A victory over the Dallas Cowboys, who were 5-3 and playing at home, would count the same as their victory two weeks before over the visiting Washington Redskins, who are now 1-8.
There's no selection committee the Vikings must appease, no power ranking formula they must goose. But the Vikings hadn't beaten an opponent with a winning record in eight tries since the beginning of 2018 and knew something had to change.
It did. The Vikings' muscular run game, the bedrock on which the 2019 offense is built, allowed them to leave AT&T Stadium with a 28-24 victory that puts them in prime playoff position heading into the final six games of the season.
The Vikings gashed the NFL's fifth-ranked defense for 153 yards on the ground, holding the ball for 12:21 in the third quarter and taking the lead for good on a 13-play, 75-yard drive that finished with 10 consecutive handoffs.
"And they can't stop 'em — that's the good part," Vikings coach Mike Zimmer said. "It just breaks your will. That's the one thing with football: It's a tough sport, and if you allow people to run the ball like that against you, it really deflates you, I think."

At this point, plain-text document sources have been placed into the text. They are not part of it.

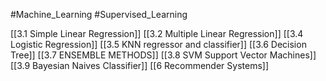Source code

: #Machine_Learning 
#Supervised_Learning

[[3.1 Simple Linear Regression]]
[[3.2 Multiple Linear Regression]]
[[3.4 Logistic Regression]]
[[3.5 KNN regressor and classifier]]
[[3.6 Decision Tree]]
[[3.7 ENSEMBLE METHODS]]
[[3.8 SVM Support Vector Machines]]
[[3.9 Bayesian Naives Classifier]]
[[6 Recommender Systems]]
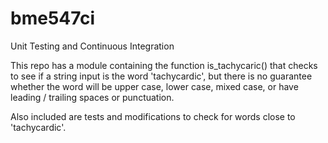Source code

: # bme547ci
Unit Testing and Continuous Integration

This repo has a module containing the function is_tachycaric() that checks to see if a string input is the word 'tachycardic', but there is no guarantee whether the word will be upper case, lower case, mixed case, or have leading / trailing spaces or punctuation.

Also included are tests and modifications to check for words close to 'tachycardic'.
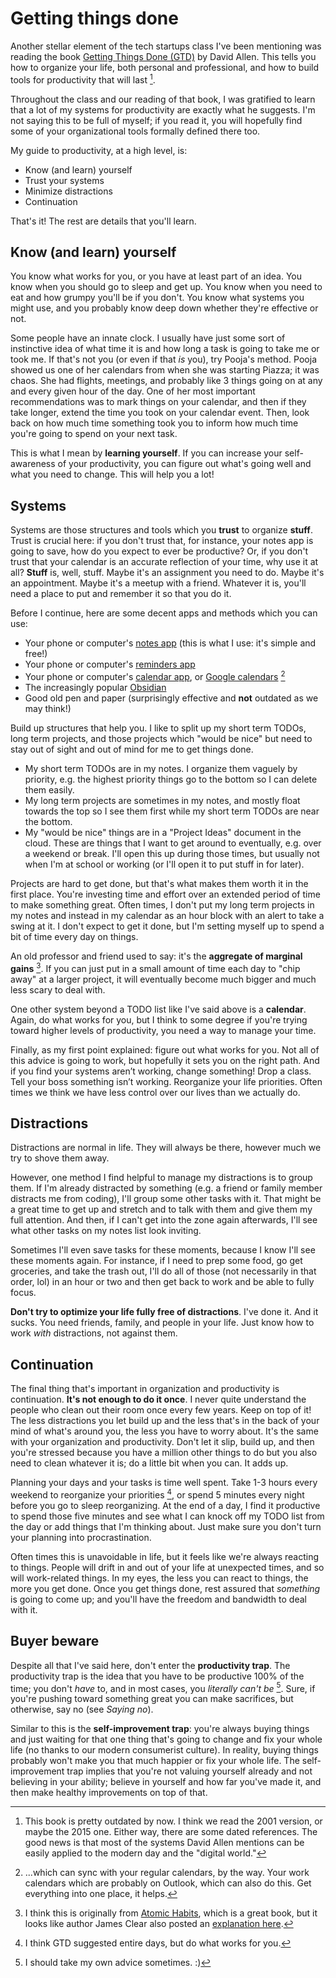 # Getting things done

Another stellar element of the tech startups class I've been mentioning was reading
the book [Getting Things Done (GTD)](https://www.amazon.com/Getting-Things-Done/dp/0143573195/ref=asc_df_0143573195?mcid=4520c3f89ba03029999249d7148fd777&hvocijid=4131358842499332080-0143573195-&hvexpln=73&tag=hyprod-20&linkCode=df0&hvadid=721245378154&hvpos=&hvnetw=g&hvrand=4131358842499332080&hvpone=&hvptwo=&hvqmt=&hvdev=c&hvdvcmdl=&hvlocint=&hvlocphy=9028751&hvtargid=pla-2281435178778&psc=1) by David Allen. This tells you how to organize
your life, both personal and professional, and how to build tools for productivity that will last [^ref1].

Throughout the class and our reading of that book, I was gratified to learn that a lot of my systems
for productivity are exactly what he suggests. I'm not saying this to be full of myself; if you
read it, you will hopefully find some of your organizational tools formally defined there too.

My guide to productivity, at a high level, is:
- Know (and learn) yourself
- Trust your systems
- Minimize distractions
- Continuation

That's it! The rest are details that you'll learn.

## Know (and learn) yourself

You know what works for you, or you have at least part of an idea. You know
when you should go to sleep and get up. You know when you need to eat and
how grumpy you'll be if you don't. You know what systems you might use,
and you probably know deep down whether they're effective or not.

Some people have an innate clock. I usually have just some sort of instinctive
idea of what time it is and how long a task is going to take me or took me.
If that's not you (or even if that *is* you), try Pooja's method. Pooja showed us 
one of her calendars from when she was starting Piazza; it was chaos. She had
flights, meetings, and probably like 3 things going on at any and every given
hour of the day. One of her most important recommendations was to mark things
on your calendar, and then if they take longer, extend the time you took on
your calendar event. Then, look back on how much time something took you to
inform how much time you're going to spend on your next task.

This is what I mean by **learning yourself**. If you can increase your self-awareness 
of your productivity, you can figure out what's going well and what you need to change.
This will help you a lot!

## Systems

Systems are those structures and tools which you **trust** to organize **stuff**. Trust is crucial
here: if you don't trust that, for instance, your notes app is going to save, how do you
expect to ever be productive? Or, if you don't trust that your calendar is an accurate
reflection of your time, why use it at all? **Stuff** is, well, stuff.
Maybe it's an assignment you need to do. Maybe it's an appointment. Maybe it's a 
meetup with a friend. Whatever it is, you'll need a place to put and remember it so that you do it.

Before I continue, here are some decent apps and methods which you can use:
- Your phone or computer's [notes app](https://apps.apple.com/us/app/notes/id1110145109) (this is what I use: it's simple and free!)
- Your phone or computer's [reminders app](https://apps.apple.com/us/app/reminders/id1108187841)
- Your phone or computer's [calendar app](https://apps.apple.com/us/app/calendar/id1108185179), or [Google calendars](https://calendar.google.com/calendar/u/0/r) [^ref2]
- The increasingly popular [Obsidian](https://obsidian.md)
- Good old pen and paper (surprisingly effective and **not** outdated as we may think!)

Build up structures that help you. I like to split up my short term TODOs, 
long term projects, and those projects which "would be nice" but need
to stay out of sight and out of mind for me to get things done. 
- My short term TODOs are in my notes. I organize them vaguely by priority, e.g.
the highest priority things go to the bottom so I can delete them easily.
- My long term projects are sometimes in my notes, and mostly float towards the top
so I see them first while my short term TODOs are near the bottom.
- My "would be nice" things are in a "Project Ideas" document in the cloud. These
are things that I want to get around to eventually, e.g. over a weekend or break. I'll
open this up during those times, but usually not when I'm at school or working (or 
I'll open it to put stuff in for later).

Projects are hard to get done, but that's what makes them worth it in the first place.
You're investing time and effort over an extended period of time to make something great.
Often times, I don't put my long term projects in my notes and instead in my calendar as
an hour block with an alert to take a swing at it. I don't expect to get it done, but I'm
setting myself up to spend a bit of time every day on things.

An old professor and friend used to say: it's the **aggregate of marginal gains** [^ref3].
If you can just put in a small amount of time each day to "chip away" at a larger project,
it will eventually become much bigger and much less scary to deal with.

One other system beyond a TODO list like I've said above is a **calendar**. Again, do what works
for you, but I think to some degree if you're trying toward higher levels of productivity,
you need a way to manage your time.

Finally, as my first point explained: figure out what works for you. Not all of this advice
is going to work, but hopefully it sets you on the right path. And if you find your systems 
aren’t working, change something! Drop a class. Tell your boss something isn’t working. 
Reorganize your life priorities. Often times we think we have less control over our lives 
than we actually do.

## Distractions

Distractions are normal in life. They will always be there, however much
we try to shove them away. 

However, one method I find helpful to manage my distractions is to group
them. If I'm already distracted by something (e.g. a friend or family member
distracts me from coding), I'll group some other tasks with it. That might
be a great time to get up and stretch and to talk with them and give them
my full attention. And then, if I can't get into the zone again afterwards,
I'll see what other tasks on my notes list look inviting.

Sometimes I'll even save tasks for these moments, because I know I'll see
these moments again. For instance, if I need to prep some food, go get groceries,
and take the trash out, I'll do all of those (not necessarily in that order, lol)
in an hour or two and then get back to work and be able to fully focus.

**Don't try to optimize your life fully free of distractions**. I've done it.
And it sucks. You need friends, family, and people in your life. Just know how
to work *with* distractions, not against them.

## Continuation

The final thing that's important in organization and productivity is continuation.
**It's not enough to do it once**. I never quite understand the people who clean out
their room once every few years. Keep on top of it! The less distractions you let
build up and the less that's in the back of your mind of what's around you, the
less you have to worry about. It's the same with your organization and productivity.
Don't let it slip, build up, and then you're stressed because you have a million other
things to do but you also need to clean whatever it is; do a little bit when you can.
It adds up.

Planning your days and your tasks is time well spent. Take 1-3 hours every weekend to 
reorganize your priorities [^ref4], or spend 5 minutes every night before you go to 
sleep reorganizing. At the end of a day, I find it productive to spend those
five minutes and see what I can knock off my TODO list from the day
or add things that I'm thinking about. Just make sure you don't turn your 
planning into procrastination.

Often times this is unavoidable in life, but it feels like we're always reacting
to things. People will drift in and out of your life at unexpected times, and so
will work-related things. In my eyes, the less you can react to things, the more
you get done. Once you get things done, rest assured that *something* is going to
come up; and you'll have the freedom and bandwidth to deal with it.

## Buyer beware

Despite all that I've said here, don't enter the **productivity trap**. The productivity
trap is the idea that you have to be productive 100% of the time; you don't *have* to,
and in most cases, you *literally can't be* [^ref5]. Sure, if you're pushing toward something great
you can make sacrifices, but otherwise, say no (see *Saying no*).

Similar to this is the **self-improvement trap**: you're always buying things and just
waiting for that one thing that's going to change and fix your whole life (no thanks to our
modern consumerist culture). In reality, buying things probably won't make you that much
happier or fix your whole life. The self-improvement trap implies that you're not valuing 
yourself already and not believing in your ability; believe in yourself and how far you've
made it, and then make healthy improvements on top of that.


[^ref1]: This book is pretty outdated by now. I think we read the 2001 version, or maybe the 2015
one. Either way, there are some dated references. The good news is that most of the systems David Allen 
mentions can be easily applied to the modern day and the "digital world."

[^ref2]: ...which can sync with your regular calendars, by the way. Your work calendars
which are probably on Outlook, which can also do this. Get everything into one place, it helps.

[^ref3]: I think this is originally from [Atomic Habits](https://jamesclear.com/atomic-habits), which is a great book, but it 
looks like author James Clear also posted an [explanation here](https://jamesclear.com/wp-content/uploads/2016/08/ABriefGuidetoProcessImprovement-2.pdf).

[^ref4]: I think GTD suggested entire days, but do what works for you.

[^ref5]: I should take my own advice sometimes. :)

After quarterback Kirk Cousins rolled right and connected with Bisi Johnson for a 15-yard pickup on third down, the Vikings' 10 consecutive runs netted 61 yards. When C.J. Ham was stopped on a third-down attempt from the 1, the Vikings offense never thought about leaving the field. They finished it with a fourth-down score from Dalvin Cook that came on a 2-yard run the NFL's leading rusher knew was coming: a toss to the right side of the line that would allow him to follow Ham to pay dirt.
"I called that play in my head before it was called," Cook said. "Look up the stats on that. Get me on the edge. 'Hammer' set it."